For now, the bullish trend continues but is getting very overbought. While we have increased our equity exposure over the last month, we remain underweight overall. We will rebalance our weightings to target levels when the market gives us the opportunity.
Stocks And Bond Correlation
The graph below, courtesy of Jim Bianco, helps explain why stock prices and bond yields have been moving in opposite directions recently. Our economy is heavily driven by debt. Therefore, the cost of debt, i.e., interest rates, plays a prominent role in the usage of debt, which again is an important driver of economic activity. With interest rates at 10+ year highs, interest expenses are weighing on corporate bottom lines, and high-cost debt makes investing for future profits more costly. Ergo, stock prices, predicated on future cash flows, are taking notice of the bond market. As Bianco’s graph shows, stocks barely eke out gains when yields are rising. Conversely, the S&P 500 returns on average 14.5% when yields are low or falling. As shown in the second graph, yields have been declining a large majority of the time since 1980.

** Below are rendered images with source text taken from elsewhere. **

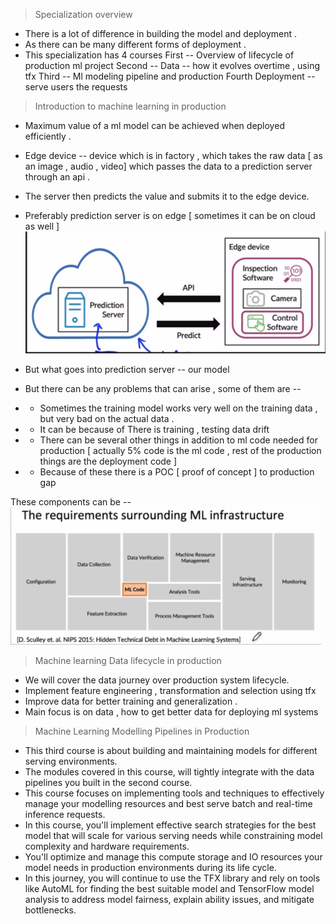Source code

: > Specialization overview

- There is a lot of difference in building the model and deployment .
- As there can be many different forms of deployment .
- This specialization has 4 courses
  First -- Overview of lifecycle of production ml project
  Second -- Data -- how it evolves overtime , using tfx
  Third -- Ml modeling pipeline and production
  Fourth Deployment -- serve users the requests

> Introduction to machine learning in production

- Maximum value of a ml model can be achieved when deployed efficiently .

- Edge device -- device which is in factory , which takes the raw data [ as an image , audio , video] which passes the data to a prediction server through an api .

- The server then predicts the value and submits it to the edge device.

- Preferably prediction server is on edge [ sometimes it can be on cloud as well ]
![Requirements surrounding ML infrastructure](https://github.com/nishchalnishant/MLOps/blob/main/img/S_1_1.png)

- But what goes into prediction server -- our model

- But there can be any problems that can arise , some of them are --
- - Sometimes the training model works very well on the training data , but very bad on the actual data .

- - It can be because of
    There is training , testing data drift
- - There can be several other things in addition to ml code needed for production [ actually 5% code is the ml code , rest of the production things are the deployment code ]
- - Because of these there is a POC [ proof of concept ] to production gap

These components can be --
![Requirements surrounding ML infrastructure](https://github.com/nishchalnishant/MLOps/blob/main/img/S_1_2.png)

> Machine learning Data lifecycle in production

- We will cover the data journey over production system lifecycle.
- Implement feature engineering , transformation and selection using tfx
- Improve data for better training and generalization .
- Main focus is on data , how to get better data for deploying ml systems

> Machine Learning Modelling Pipelines in Production

- This third course is about building and maintaining models for different serving environments.
- The modules covered in this course, will tightly integrate with the data pipelines you built in the second course.
- This course focuses on implementing tools and techniques to effectively manage your modelling resources and best serve batch and real-time inference requests.
- In this course, you'll implement effective search strategies for the best model that will scale for various serving needs while constraining model complexity and hardware requirements.
- You'll optimize and manage this compute storage and IO resources your model needs in production environments during its life cycle.
- In this journey, you will continue to use the TFX library and rely on tools like AutoML for finding the best suitable model and TensorFlow model analysis to address model fairness, explain ability issues, and mitigate bottlenecks.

The Conference Board’s LEI Warns of Recession
The latest leading economic indicators (LEI) report from the Conference Board warns of a coming recession. The LEI fell by 0.8% in October to 103.9. That follows a 0.7% decline in September. The Board uses a 3-D rule to determine whether to warn of a recession. Per their rule:
The 3D’s rule provides signals of impending recessions 1) when the diffusion index falls below the threshold of 50 (denoted by the black dotted line in the chart), and simultaneously 2) when the decline in the index over the most recent six months falls below the threshold of -4.4 percent. The red dotted line is drawn at the threshold value (measured by the median, -4.4 percent) on the months when both criteria are met simultaneously. Thus, the red dots signal a recession.
The table below also from the report shows that most components of their index contributed negatively toward the latest reading.
“Among the leading indicators, deteriorating consumers’ expectations for business conditions, lower ISM® Index of New Orders, falling equities, and tighter credit conditions drove the index’s most recent decline. After a pause in September, the LEI resumed signaling recession in the near term. The Conference Board expects elevated inflation, high interest rates, and contracting consumer spending—due to depleting pandemic saving and mandatory student loan repayments—to tip the US economy into a very short recession. We forecast that real GDP will expand by just 0.8 percent in 2024.”